→ Required action: Which of the lines below contain the string "tsconfig"? Copy each one.
+ + +
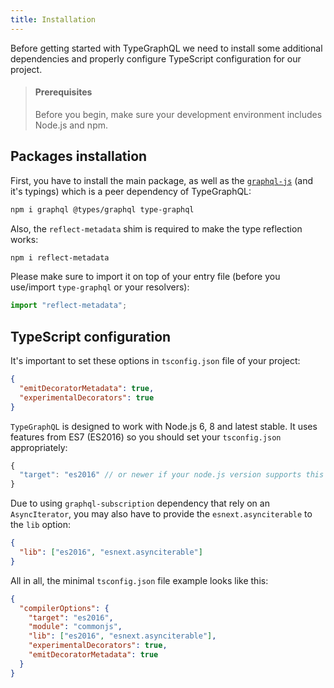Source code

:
 ```yaml
---
title: Installation
---
```


Before getting started with TypeGraphQL we need to install some additional dependencies and properly configure TypeScript configuration for our project.

> #### Prerequisites
>
> Before you begin, make sure your development environment includes Node.js and npm.

## Packages installation

First, you have to install the main package, as well as the [`graphql-js`](https://github.com/graphql/graphql-js) (and it's typings) which is a peer dependency of TypeGraphQL:

```sh
npm i graphql @types/graphql type-graphql
```

Also, the `reflect-metadata` shim is required to make the type reflection works:

```sh
npm i reflect-metadata
```

Please make sure to import it on top of your entry file (before you use/import `type-graphql` or your resolvers):

```typescript
import "reflect-metadata";
```

## TypeScript configuration

It's important to set these options in `tsconfig.json` file of your project:

```json
{
  "emitDecoratorMetadata": true,
  "experimentalDecorators": true
}
```

`TypeGraphQL` is designed to work with Node.js 6, 8 and latest stable. It uses features from ES7 (ES2016) so you should set your `tsconfig.json` appropriately:

```js
{
  "target": "es2016" // or newer if your node.js version supports this
}
```

Due to using `graphql-subscription` dependency that rely on an `AsyncIterator`, you may also have to provide the `esnext.asynciterable` to the `lib` option:

```json
{
  "lib": ["es2016", "esnext.asynciterable"]
}
```

All in all, the minimal `tsconfig.json` file example looks like this:

```json
{
  "compilerOptions": {
    "target": "es2016",
    "module": "commonjs",
    "lib": ["es2016", "esnext.asynciterable"],
    "experimentalDecorators": true,
    "emitDecoratorMetadata": true
  }
}
```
+ + +
→ Finished exercise:
It's important to set these options in `tsconfig.json` file of your project:
`TypeGraphQL` is designed to work with Node.js 6, 8 and latest stable. It uses features from ES7 (ES2016) so you should set your `tsconfig.json` appropriately:
All in all, the minimal `tsconfig.json` file example looks like this:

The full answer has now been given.